Brandenburg ist die Wiege der 1157 vom askanischen Markgrafen Albrecht dem Bären gegründeten gleichnamigen Mark und damit Kernland des späteren Preußens und zugleich älteste Stadt des heutigen Bundeslandes Brandenburg.

Westlich der Dominsel mit dem 800 Jahre alten Dom, einer dreischiffigen Pfeiler-Basilika aus Backstein, und der gotischen Petrikapelle liegt die Altstadt und südlich die Neustadt. Beide wurden im 12. Jahrhundert gegründet und 1715 vereinigt. Zwischen ihnen verläuft die Jahrtausendbrücke, wo heute die Rundfahrten der Fahrgastschiffe starten. Wie eine Lebensader verbindet die Havel die drei Inselstädte und schließt sie an die großen Schifffahrtswege Elbe und Oder an. Mit seinen Nebenarmen, Gräben und Kanälen schlängelt sich der Fluss an über 400 historischen Baudenkmälern vorbei.

Der Roland vor dem Altstädter Rathaus belegt, dass Brandenburg vom 13. bis 15. Jahrhundert Hansestadt war. Aufmerksamen Berlinbesuchern wird das Sandsteindenkmal von stolzen 5,34 Metern bekannt vorkommen. Weber erklärt das Déja-vu-Erlebnis: „In Berlin vor dem Märkischen Museum steht eine Kopie. Unser Roland wurde schon 1474 erschaffen.“ Der preußische Soldatenkönig habe ihn versetzen lassen, weil er mehr Platz zum Exerzieren der „Langen Kerls“ brauchte.
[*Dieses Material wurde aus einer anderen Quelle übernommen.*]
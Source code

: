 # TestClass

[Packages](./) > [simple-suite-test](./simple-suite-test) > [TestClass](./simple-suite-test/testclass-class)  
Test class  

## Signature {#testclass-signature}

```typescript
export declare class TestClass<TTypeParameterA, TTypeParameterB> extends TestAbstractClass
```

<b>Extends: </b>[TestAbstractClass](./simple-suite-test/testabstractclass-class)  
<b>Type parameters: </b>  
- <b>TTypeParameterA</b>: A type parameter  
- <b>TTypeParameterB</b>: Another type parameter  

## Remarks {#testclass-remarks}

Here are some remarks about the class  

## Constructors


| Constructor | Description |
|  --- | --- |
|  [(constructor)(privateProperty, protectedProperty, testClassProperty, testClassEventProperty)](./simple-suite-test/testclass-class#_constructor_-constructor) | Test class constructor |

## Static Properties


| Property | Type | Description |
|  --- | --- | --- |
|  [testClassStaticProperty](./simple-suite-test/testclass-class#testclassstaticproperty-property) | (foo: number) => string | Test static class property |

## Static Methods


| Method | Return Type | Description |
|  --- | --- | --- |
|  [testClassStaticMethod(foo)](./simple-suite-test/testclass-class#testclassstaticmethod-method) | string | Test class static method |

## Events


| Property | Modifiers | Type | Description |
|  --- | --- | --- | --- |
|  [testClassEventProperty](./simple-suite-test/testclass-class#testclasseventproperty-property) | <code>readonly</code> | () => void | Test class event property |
Über Brennabor informiert eine Ausstellung im Industriemuseum. Die 1871 gegründete Firma baute Kinderwagen, dann Fahrräder und schließlich den Rover und Motorräder in Serie. Mitte der 1920er Jahre war Brennabor größter Autohersteller Deutschlands. Besucher erfahren dort auch Interessantes über die 100-jährige Stahlgeschichte der Stadt und können, ausgerüstet mit Schutzhelm und Arbeitskittel, den letzten Siemens-Martin-Ofen Westeuropas besichtigen.